▶ **EXERCISE OBJECTIVE**:
Using the records below, please work out how many lines contain "edit"; answer with the number alone.

Records from a collection:
§ §
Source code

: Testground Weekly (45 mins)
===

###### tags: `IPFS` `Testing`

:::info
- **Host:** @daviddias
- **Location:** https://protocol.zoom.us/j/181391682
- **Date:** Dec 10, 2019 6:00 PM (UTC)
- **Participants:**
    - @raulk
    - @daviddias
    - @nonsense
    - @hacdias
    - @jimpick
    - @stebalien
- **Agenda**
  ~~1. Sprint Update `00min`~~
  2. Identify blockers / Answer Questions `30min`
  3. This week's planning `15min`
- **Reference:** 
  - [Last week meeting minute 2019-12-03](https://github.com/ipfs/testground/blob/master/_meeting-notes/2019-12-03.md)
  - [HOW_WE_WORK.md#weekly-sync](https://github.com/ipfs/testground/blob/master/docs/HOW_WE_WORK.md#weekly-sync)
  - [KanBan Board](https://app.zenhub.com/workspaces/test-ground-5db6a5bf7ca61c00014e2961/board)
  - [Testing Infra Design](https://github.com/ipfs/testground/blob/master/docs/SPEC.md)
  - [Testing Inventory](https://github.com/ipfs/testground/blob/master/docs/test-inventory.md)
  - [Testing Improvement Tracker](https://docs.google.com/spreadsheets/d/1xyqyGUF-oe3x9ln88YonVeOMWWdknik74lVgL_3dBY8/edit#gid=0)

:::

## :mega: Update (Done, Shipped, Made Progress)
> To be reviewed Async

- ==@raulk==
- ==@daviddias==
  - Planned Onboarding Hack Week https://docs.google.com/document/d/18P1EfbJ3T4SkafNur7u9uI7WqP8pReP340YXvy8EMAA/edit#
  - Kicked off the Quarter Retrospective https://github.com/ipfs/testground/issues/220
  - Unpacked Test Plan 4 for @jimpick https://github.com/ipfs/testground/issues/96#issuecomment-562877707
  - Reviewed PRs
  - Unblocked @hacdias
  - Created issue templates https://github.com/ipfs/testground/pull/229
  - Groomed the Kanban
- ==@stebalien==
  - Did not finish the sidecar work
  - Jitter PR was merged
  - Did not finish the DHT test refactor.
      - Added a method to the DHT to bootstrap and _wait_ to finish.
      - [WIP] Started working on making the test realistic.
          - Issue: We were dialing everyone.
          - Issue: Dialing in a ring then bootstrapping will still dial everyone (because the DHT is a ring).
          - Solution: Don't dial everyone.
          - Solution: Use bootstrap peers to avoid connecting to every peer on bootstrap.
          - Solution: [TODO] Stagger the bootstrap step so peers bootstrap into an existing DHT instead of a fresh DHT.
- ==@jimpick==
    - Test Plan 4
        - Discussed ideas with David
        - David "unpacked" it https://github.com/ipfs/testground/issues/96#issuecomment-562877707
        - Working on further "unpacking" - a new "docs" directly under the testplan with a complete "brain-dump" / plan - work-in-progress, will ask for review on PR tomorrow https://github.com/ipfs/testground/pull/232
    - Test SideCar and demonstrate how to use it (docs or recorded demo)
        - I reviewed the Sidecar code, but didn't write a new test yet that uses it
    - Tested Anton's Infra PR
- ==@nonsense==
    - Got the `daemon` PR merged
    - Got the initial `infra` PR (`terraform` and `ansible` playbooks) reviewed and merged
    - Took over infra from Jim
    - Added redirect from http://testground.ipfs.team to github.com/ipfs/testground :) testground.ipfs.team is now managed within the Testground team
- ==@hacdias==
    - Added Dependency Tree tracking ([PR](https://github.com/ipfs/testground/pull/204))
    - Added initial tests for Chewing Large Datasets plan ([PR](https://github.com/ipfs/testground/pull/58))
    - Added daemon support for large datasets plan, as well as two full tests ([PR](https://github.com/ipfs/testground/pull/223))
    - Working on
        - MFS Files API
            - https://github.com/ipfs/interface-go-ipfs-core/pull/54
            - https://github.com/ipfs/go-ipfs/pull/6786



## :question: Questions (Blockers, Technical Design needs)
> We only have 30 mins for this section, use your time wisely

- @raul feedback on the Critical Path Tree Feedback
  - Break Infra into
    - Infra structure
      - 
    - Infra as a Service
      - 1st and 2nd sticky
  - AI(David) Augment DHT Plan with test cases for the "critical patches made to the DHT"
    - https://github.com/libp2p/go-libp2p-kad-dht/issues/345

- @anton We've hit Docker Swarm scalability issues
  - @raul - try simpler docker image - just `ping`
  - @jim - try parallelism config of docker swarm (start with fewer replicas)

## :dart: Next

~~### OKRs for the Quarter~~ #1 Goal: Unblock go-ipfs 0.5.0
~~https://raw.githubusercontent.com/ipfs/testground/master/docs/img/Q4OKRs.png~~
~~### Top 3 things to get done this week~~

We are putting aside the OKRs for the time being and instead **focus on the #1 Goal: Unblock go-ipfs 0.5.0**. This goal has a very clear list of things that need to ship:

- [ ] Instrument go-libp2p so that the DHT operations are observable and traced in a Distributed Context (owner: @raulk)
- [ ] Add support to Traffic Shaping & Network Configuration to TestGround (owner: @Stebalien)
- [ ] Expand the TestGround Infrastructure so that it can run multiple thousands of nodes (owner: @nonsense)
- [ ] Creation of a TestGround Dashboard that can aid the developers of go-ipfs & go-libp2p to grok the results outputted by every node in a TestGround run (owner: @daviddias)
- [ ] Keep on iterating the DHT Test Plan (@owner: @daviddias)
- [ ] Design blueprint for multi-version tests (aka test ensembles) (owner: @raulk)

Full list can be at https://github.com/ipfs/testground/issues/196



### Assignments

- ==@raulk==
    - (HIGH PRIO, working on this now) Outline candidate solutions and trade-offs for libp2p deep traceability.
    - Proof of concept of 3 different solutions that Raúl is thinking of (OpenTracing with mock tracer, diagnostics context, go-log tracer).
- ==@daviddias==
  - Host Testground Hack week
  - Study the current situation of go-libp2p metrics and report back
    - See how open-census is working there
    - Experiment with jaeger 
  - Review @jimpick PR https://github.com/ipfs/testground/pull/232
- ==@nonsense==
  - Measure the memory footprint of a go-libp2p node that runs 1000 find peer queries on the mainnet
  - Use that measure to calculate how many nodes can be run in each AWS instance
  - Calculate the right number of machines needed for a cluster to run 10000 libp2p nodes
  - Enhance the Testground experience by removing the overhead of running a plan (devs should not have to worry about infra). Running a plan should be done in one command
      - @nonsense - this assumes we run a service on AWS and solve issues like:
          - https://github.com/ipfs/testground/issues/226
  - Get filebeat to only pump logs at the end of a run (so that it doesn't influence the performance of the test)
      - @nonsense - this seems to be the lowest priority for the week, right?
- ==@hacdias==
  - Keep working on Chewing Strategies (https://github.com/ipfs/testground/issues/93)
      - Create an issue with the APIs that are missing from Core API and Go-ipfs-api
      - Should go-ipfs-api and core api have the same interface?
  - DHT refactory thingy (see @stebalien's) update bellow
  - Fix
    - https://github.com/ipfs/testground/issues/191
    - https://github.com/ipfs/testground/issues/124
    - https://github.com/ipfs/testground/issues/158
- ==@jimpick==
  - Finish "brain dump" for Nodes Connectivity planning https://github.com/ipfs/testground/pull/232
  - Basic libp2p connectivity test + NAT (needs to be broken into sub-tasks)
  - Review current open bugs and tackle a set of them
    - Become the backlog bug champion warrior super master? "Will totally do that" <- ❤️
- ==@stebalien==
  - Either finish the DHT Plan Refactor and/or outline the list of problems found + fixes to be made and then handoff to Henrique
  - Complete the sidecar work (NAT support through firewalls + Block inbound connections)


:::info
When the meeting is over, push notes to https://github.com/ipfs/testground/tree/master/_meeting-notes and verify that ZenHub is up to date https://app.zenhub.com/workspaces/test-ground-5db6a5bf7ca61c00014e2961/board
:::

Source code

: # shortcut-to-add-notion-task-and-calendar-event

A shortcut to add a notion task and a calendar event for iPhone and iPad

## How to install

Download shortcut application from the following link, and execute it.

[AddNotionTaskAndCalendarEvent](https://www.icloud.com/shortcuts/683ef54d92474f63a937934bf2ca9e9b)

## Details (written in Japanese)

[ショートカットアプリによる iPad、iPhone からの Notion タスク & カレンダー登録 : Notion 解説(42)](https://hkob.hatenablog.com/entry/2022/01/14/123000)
§ §
▶ **COMPLETED EXERCISE**:
2